Do You Know What Your Social Media Analytics are Telling You?

Despite the proven power of social media for reaching prospective students, some higher education marketers spend little time tracking their social media efforts. Considering the amount of insight that marketers can derive from analytics, I would argue with anyone who says, “Who has the time?” that tracking actually saves you time—and money—in the long run. Without measuring, tracking, and analyzing, you’ll never know if your social media initiatives are helping your institution succeed or pushing you further from your goal.

To jump start your efforts, here’s a primer on tracking for three common platforms, as well as how to interpret what these metrics mean and how they can inform and improve your digital campaigns.

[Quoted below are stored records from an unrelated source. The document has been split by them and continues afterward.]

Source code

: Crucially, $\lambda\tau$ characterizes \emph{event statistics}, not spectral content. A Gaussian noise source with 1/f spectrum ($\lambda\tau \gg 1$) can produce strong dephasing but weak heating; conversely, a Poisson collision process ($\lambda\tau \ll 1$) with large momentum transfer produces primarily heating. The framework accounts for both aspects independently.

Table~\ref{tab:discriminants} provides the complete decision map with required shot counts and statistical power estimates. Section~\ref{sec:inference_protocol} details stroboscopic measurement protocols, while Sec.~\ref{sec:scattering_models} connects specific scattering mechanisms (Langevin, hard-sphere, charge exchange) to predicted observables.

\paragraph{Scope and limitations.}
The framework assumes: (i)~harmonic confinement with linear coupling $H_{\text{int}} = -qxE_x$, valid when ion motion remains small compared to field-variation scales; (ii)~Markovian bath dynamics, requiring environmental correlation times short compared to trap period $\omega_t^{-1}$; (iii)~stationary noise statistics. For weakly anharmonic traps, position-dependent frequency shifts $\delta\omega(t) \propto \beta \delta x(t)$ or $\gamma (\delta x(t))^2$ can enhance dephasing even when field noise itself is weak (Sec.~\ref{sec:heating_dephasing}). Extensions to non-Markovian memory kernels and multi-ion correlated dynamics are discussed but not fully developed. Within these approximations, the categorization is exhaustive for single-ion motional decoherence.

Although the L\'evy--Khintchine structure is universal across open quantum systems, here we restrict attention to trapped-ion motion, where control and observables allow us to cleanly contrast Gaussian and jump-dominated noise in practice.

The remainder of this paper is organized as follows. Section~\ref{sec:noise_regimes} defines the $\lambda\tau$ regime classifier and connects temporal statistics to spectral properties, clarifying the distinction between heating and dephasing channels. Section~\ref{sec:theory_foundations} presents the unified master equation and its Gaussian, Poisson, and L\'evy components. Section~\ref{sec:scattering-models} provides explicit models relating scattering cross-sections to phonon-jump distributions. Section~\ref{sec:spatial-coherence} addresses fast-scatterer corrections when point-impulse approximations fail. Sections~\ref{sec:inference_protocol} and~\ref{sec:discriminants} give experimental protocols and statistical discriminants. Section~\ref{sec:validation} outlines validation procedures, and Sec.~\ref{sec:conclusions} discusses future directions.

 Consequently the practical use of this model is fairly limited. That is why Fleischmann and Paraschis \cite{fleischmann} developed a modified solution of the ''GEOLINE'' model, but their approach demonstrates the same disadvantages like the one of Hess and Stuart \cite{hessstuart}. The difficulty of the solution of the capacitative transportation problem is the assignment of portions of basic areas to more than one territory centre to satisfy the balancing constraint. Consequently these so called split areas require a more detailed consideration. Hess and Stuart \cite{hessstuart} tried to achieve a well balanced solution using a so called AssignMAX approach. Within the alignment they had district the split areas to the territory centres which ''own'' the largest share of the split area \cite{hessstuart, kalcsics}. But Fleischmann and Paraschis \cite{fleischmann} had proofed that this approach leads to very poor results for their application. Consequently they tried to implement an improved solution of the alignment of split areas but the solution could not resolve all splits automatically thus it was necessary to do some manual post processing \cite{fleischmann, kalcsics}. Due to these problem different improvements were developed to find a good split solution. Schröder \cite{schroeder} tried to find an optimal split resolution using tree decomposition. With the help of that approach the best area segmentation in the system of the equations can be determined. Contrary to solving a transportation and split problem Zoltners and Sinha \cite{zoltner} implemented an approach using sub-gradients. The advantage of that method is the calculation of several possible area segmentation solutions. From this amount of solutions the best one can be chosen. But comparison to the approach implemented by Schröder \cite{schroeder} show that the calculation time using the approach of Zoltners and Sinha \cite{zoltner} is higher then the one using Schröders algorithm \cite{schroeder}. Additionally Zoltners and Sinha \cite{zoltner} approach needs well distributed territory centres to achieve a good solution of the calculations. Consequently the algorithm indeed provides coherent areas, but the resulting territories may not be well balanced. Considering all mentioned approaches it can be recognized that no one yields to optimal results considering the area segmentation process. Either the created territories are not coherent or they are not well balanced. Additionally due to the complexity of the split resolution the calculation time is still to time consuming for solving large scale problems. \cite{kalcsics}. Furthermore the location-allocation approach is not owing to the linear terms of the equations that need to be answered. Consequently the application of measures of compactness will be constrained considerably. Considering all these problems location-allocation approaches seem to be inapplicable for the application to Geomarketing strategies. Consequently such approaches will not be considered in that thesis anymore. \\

  1. Twitter Analytics: Twitter gives marketers a look into audiences’ consumer and lifestyle preferences. In addition to generating metrics on impressions, engagement rates, retweets, and likes, Twitter Analytics paints a vivid picture of your audience. It generates a report that shows your audience’s top interests, most-used languages, lifestyle type, and consumer behavior. Analyzing these trends is key to driving your social media strategy and engaging your audience with their desired content. Tailoring your posts to fit your audience’s interests and likes can do wonders for your digital brand. For example, if your report shows that your followers’ top interest is comedy and that they like to shop online for premium brands, you might consider punctuating posts with pop-culture references and offering gift cards to high-end retailers as incentives for social engagement.
  2. Instagram and Facebook Insights: Even though Instagram and Facebook do not provide as clear a picture of your audiences’ interests and content preferences as Twitter does, these platforms do offer a locational breakdown of your audience, which can be helpful for advertising and recruitment efforts. In addition, they provide an engagement rate per post, which can be analyzed to determine what content is (or isn’t) working. For example, a quick comparison of posts within a month will show you which types of content outperform others. For Facebook, these metrics can be accessed through your brand’s page by clicking on the “Insights” tab. Similarly, for Instagram, they can be accessed through your brand’s Instagram account by clicking “View Insights” under each post. (And since Facebook owns Instagram, you can also pull your Instagram report from your Facebook Insights tab.)
  3. Snapchat: Snapchat is beloved by teens and college students, but its lack of free/affordable analytics services can make it hard for cash-strapped marcom departments to dive very deeply into their audiences’ Snapchat interactions. If Snapchat analytics services don’t fit into your budget, there are still ways to track audience trends. One way is to keep a spreadsheet of the number of views, responses, and screenshots each snap receives. Once you begin to track this information, you will start to see which types of stories get the most interactions. Tracking is crucial: without it, you could miss these trends altogether and keep posting content that is simply unpopular, or worse, causes students to disengage or question your authenticity.
  4. Email Marketing: While email marketing is not considered social media, it is a direct digital communication that produces helpful data. Most mass email services provide some type of measurement of audience engagement, with metrics on open rates and click rates among the most important. The higher the open rate, the better your campaign performed. What really drives up the open rate? The subject line. If you look at your recent subject lines and analyze the ones with higher open rates, you may see trends in topics or subject-line formats that pique your recipients’ interest. Additionally, click rate (also called “heat mapping”) will show the actual content that your audience is clicking on to get more information, providing useful insight for planning future content—both for email and social media.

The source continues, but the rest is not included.